Paus Damasus I juga membangun sebuah “basilicula” ‘gereja kecil’ di Via Ardeatina, jalan sepanjang 39 kilometer yang menghubungkan Roma dengan Ardea. Basilicula ini terletak antara pemakaman St Callistus (†222), Paus pada 217-222; dan St Flavia Domitilla (†96), orang kudus dari abad pertama, cucu perempuan Kaisar Vespasianus (9-79). Reruntuhan bangunan ini ditemukan sekitar tahun 1902-1903. Di tempat inilah, Paus kudus yang wafat pada 11 Desember 384 ini dikuburkan bersama ibu dan saudarinya.
Pada nisan ibunya, tertulis nama sang ibu “Laurentia”. Selain itu, juga dijelaskan bahwa ibunya hidup sebagai janda selama 60 tahun, yang diisi dengan pelayanan khusus kepada Tuhan. Laurentia wafat pada usia 89 tahun, dan dapat melihat generasi keempat dalam keluarganya.

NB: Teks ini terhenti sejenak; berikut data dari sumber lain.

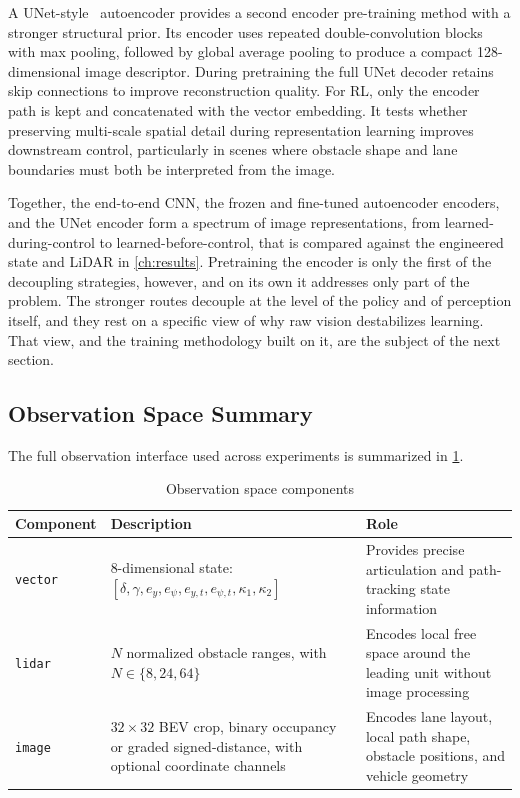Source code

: A UNet-style~\cite{ronneberger2015unet} autoencoder provides a second encoder pre-training method with a stronger structural prior. Its encoder uses repeated double-convolution blocks with max pooling, followed by global average pooling to produce a compact 128-dimensional image descriptor. During pretraining the full UNet decoder retains skip connections to improve reconstruction quality. For RL, only the encoder path is kept and concatenated with the vector embedding. It tests whether preserving multi-scale spatial detail during representation learning improves downstream control, particularly in scenes where obstacle shape and lane boundaries must both be interpreted from the image.

Together, the end-to-end CNN, the frozen and fine-tuned autoencoder encoders, and the UNet encoder form a spectrum of image representations, from learned-during-control to learned-before-control, that is compared against the engineered state and LiDAR in \cref{ch:results}. Pretraining the encoder is only the first of the decoupling strategies, however, and on its own it addresses only part of the problem. The stronger routes decouple at the level of the policy and of perception itself, and they rest on a specific view of why raw vision destabilizes learning. That view, and the training methodology built on it, are the subject of the next section.

\subsection{Observation Space Summary}

The full observation interface used across experiments is summarized in \cref{tab:observation_components}.

\begin{table}[H]
\centering
\caption{Observation space components}
\label{tab:observation_components}
\begin{tabular}{p{3cm} p{5cm} p{5cm}}
\toprule
Component & Description & Role \\
\midrule
\texttt{vector} & 8-dimensional state: $[\delta,\gamma,e_y,e_\psi,e_{y,t},e_{\psi,t},\kappa_1,\kappa_2]$ & Provides precise articulation and path-tracking state information \\
\texttt{lidar} & $N$ normalized obstacle ranges, with $N \in \{8,24,64\}$ & Encodes local free space around the leading unit without image processing \\
\texttt{image}  & $32 \times 32$ BEV crop, binary occupancy or graded signed-distance, with optional coordinate channels & Encodes lane layout, local path shape, obstacle positions, and vehicle geometry \\
\bottomrule
\end{tabular}
\end{table}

Paus Damasus I juga membangun tempat pembaptisan yang dipersembahkan kepada St Petrus di Vatikan. Dia memiliki devosi yang luar biasa kepada para martir di Roma. Tak heran jika banyak katakombe ia restorasi. Dia juga banyak menulis kisah-kisah pendek tentang para martir dan orang kudus, lagu-lagu, baik dalam bentuk prosa maupun puisi. Banyak karyanya yang sudah hilang, tetapi sebagian masih tersimpan di arsip kepausan. Hingga kini, Gereja memperingatinya tiap 11 Desember.